• [DATA TO PROCESS]:
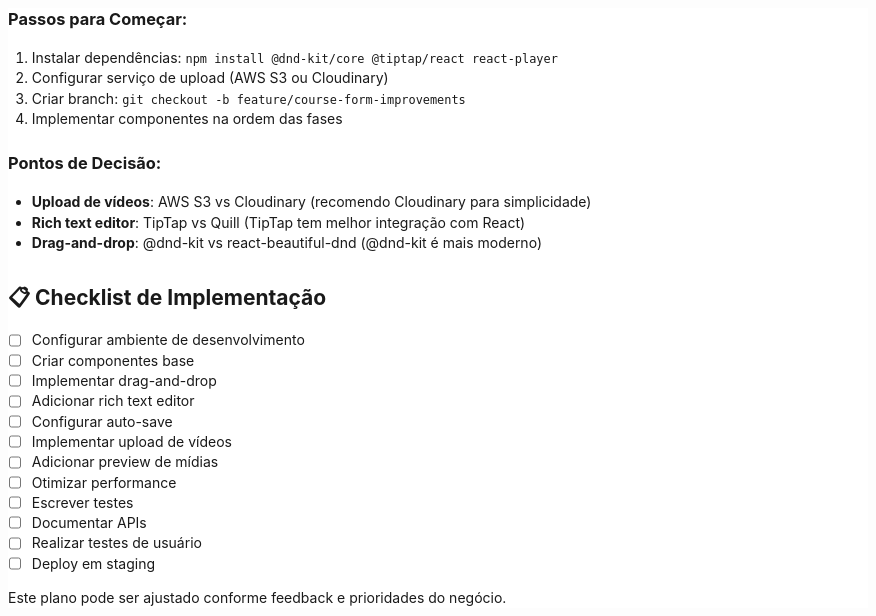 ### Passos para Começar:
1. Instalar dependências: `npm install @dnd-kit/core @tiptap/react react-player`
2. Configurar serviço de upload (AWS S3 ou Cloudinary)
3. Criar branch: `git checkout -b feature/course-form-improvements`
4. Implementar componentes na ordem das fases

### Pontos de Decisão:
- **Upload de vídeos**: AWS S3 vs Cloudinary (recomendo Cloudinary para simplicidade)
- **Rich text editor**: TipTap vs Quill (TipTap tem melhor integração com React)
- **Drag-and-drop**: @dnd-kit vs react-beautiful-dnd (@dnd-kit é mais moderno)

## 📋 Checklist de Implementação

- [ ] Configurar ambiente de desenvolvimento
- [ ] Criar componentes base
- [ ] Implementar drag-and-drop
- [ ] Adicionar rich text editor
- [ ] Configurar auto-save
- [ ] Implementar upload de vídeos
- [ ] Adicionar preview de mídias
- [ ] Otimizar performance
- [ ] Escrever testes
- [ ] Documentar APIs
- [ ] Realizar testes de usuário
- [ ] Deploy em staging

Este plano pode ser ajustado conforme feedback e prioridades do negócio.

• [EXERCISE INSTRUCTIONS]: Write out, exactly as shown, only the lines running from the one that contains "2. Configurar serviço" to the last line above.

• [YOUR SOLUTION]:
2. Configurar serviço de upload (AWS S3 ou Cloudinary)
3. Criar branch: `git checkout -b feature/course-form-improvements`
4. Implementar componentes na ordem das fases

### Pontos de Decisão:
- **Upload de vídeos**: AWS S3 vs Cloudinary (recomendo Cloudinary para simplicidade)
- **Rich text editor**: TipTap vs Quill (TipTap tem melhor integração com React)
- **Drag-and-drop**: @dnd-kit vs react-beautiful-dnd (@dnd-kit é mais moderno)

## 📋 Checklist de Implementação

- [ ] Configurar ambiente de desenvolvimento
- [ ] Criar componentes base
- [ ] Implementar drag-and-drop
- [ ] Adicionar rich text editor
- [ ] Configurar auto-save
- [ ] Implementar upload de vídeos
- [ ] Adicionar preview de mídias
- [ ] Otimizar performance
- [ ] Escrever testes
- [ ] Documentar APIs
- [ ] Realizar testes de usuário
- [ ] Deploy em staging

Este plano pode ser ajustado conforme feedback e prioridades do negócio.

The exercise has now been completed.